(Rendered images with source text)
★ ★ ★ ★ ★
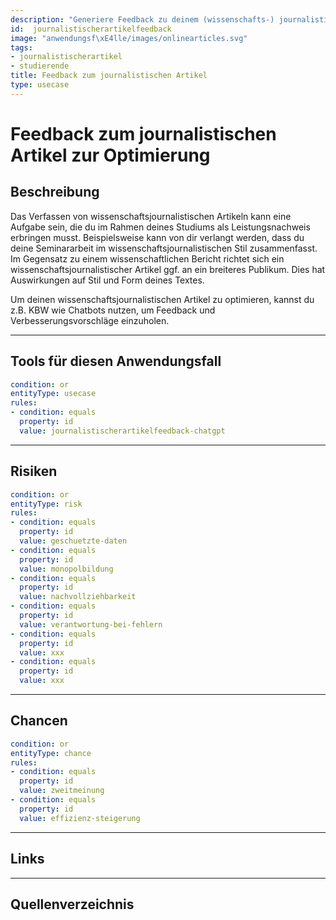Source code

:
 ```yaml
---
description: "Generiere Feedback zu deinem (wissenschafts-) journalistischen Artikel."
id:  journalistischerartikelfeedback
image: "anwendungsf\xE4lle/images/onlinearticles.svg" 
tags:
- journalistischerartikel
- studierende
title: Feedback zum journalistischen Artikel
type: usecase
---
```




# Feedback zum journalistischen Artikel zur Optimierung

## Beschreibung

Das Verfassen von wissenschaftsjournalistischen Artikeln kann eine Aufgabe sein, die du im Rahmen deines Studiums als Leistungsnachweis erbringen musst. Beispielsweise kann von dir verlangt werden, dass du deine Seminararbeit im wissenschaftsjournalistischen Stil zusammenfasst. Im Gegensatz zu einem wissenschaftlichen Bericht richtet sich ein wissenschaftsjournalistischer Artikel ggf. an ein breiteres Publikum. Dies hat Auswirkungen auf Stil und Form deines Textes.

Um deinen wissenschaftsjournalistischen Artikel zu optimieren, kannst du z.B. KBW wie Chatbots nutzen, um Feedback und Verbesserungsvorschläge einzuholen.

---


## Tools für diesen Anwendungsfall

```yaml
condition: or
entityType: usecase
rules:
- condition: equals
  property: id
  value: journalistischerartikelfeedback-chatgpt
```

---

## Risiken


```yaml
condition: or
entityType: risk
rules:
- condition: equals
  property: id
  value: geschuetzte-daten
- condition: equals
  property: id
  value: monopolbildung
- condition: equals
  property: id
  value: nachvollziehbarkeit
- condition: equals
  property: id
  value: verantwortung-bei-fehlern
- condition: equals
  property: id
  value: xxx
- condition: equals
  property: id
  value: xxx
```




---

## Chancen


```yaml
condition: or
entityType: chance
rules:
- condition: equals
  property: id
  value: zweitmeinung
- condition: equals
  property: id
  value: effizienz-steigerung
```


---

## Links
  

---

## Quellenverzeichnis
★ ★ ★ ★ ★
Work instruction: The answer must be the lines above, word for word, from the first one through the line with "Das Verfassen von", pictures excluded.

Solved exercise:
Source code

:
 ```yaml
---
description: "Generiere Feedback zu deinem (wissenschafts-) journalistischen Artikel."
id:  journalistischerartikelfeedback
image: "anwendungsf\xE4lle/images/onlinearticles.svg" 
tags:
- journalistischerartikel
- studierende
title: Feedback zum journalistischen Artikel
type: usecase
---
```




# Feedback zum journalistischen Artikel zur Optimierung

## Beschreibung

Das Verfassen von wissenschaftsjournalistischen Artikeln kann eine Aufgabe sein, die du im Rahmen deines Studiums als Leistungsnachweis erbringen musst. Beispielsweise kann von dir verlangt werden, dass du deine Seminararbeit im wissenschaftsjournalistischen Stil zusammenfasst. Im Gegensatz zu einem wissenschaftlichen Bericht richtet sich ein wissenschaftsjournalistischer Artikel ggf. an ein breiteres Publikum. Dies hat Auswirkungen auf Stil und Form deines Textes.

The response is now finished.